GIVEN ENTRIES:
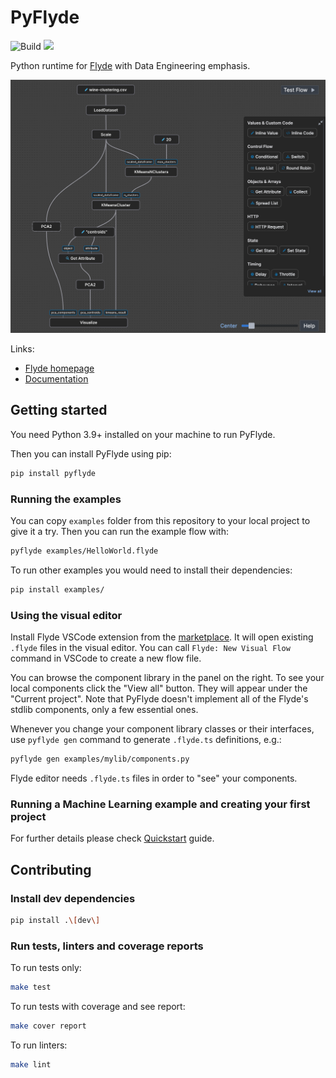 # PyFlyde

![Build](https://github.com/trustmaster/pyflyde/actions/workflows/python-package.yml/badge.svg)
[<img src="https://readthedocs.org/projects/pyflyde/badge/">](https://pyflyde.readthedocs.io/en/latest/)

Python runtime for [Flyde](https://github.com/flydelabs/flyde) with Data Engineering emphasis.

![Example graph running K-means clustering with Pandas and Scikit-learn](https://github.com/trustmaster/pyflyde/blob/main/clustering_example.png?raw=true)

Links:

- [Flyde homepage](https://flyde.dev)
- [Documentation](https://pyflyde.readthedocs.io/en/latest/)

## Getting started

You need Python 3.9+ installed on your machine to run PyFlyde.

Then you can install PyFlyde using pip:

```bash
pip install pyflyde
```

### Running the examples

You can copy `examples` folder from this repository to your local project to give it a try. Then you can run the example flow with:

```bash
pyflyde examples/HelloWorld.flyde
```

To run other examples you would need to install their dependencies:

```bash
pip install examples/
```

### Using the visual editor

Install Flyde VSCode extension from the [marketplace](https://marketplace.visualstudio.com/items?itemName=flyde.flyde-vscode). It will open existing `.flyde` files in the visual editor. You can call `Flyde: New Visual Flow` command in VSCode to create a new flow file.

You can browse the component library in the panel on the right. To see your local components click the "View all" button. They will appear under the "Current project". Note that PyFlyde doesn't implement all of the Flyde's stdlib components, only a few essential ones.

Whenever you change your component library classes or their interfaces, use `pyflyde gen` command to generate `.flyde.ts` definitions, e.g.:

```bash
pyflyde gen examples/mylib/components.py
```

Flyde editor needs `.flyde.ts` files in order to "see" your components.

### Running a Machine Learning example and creating your first project

For further details please check [Quickstart](https://pyflyde.readthedocs.io/en/latest/quickstart/) guide.

## Contributing

### Install dev dependencies

```bash
pip install .\[dev\]
```

### Run tests, linters and coverage reports

To run tests only:

```bash
make test
```

To run tests with coverage and see report:

```bash
make cover report
```

To run linters:

```bash
make lint
```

PROBLEM DESCRIPTION: Skip every picture and return the lines above from the top through the one that contains "You need Python".

ANSWER SECTION:
 # PyFlyde

![Build](https://github.com/trustmaster/pyflyde/actions/workflows/python-package.yml/badge.svg)
[<img src="https://readthedocs.org/projects/pyflyde/badge/">](https://pyflyde.readthedocs.io/en/latest/)

Python runtime for [Flyde](https://github.com/flydelabs/flyde) with Data Engineering emphasis.

![Example graph running K-means clustering with Pandas and Scikit-learn](https://github.com/trustmaster/pyflyde/blob/main/clustering_example.png?raw=true)

Links:

- [Flyde homepage](https://flyde.dev)
- [Documentation](https://pyflyde.readthedocs.io/en/latest/)

## Getting started

You need Python 3.9+ installed on your machine to run PyFlyde.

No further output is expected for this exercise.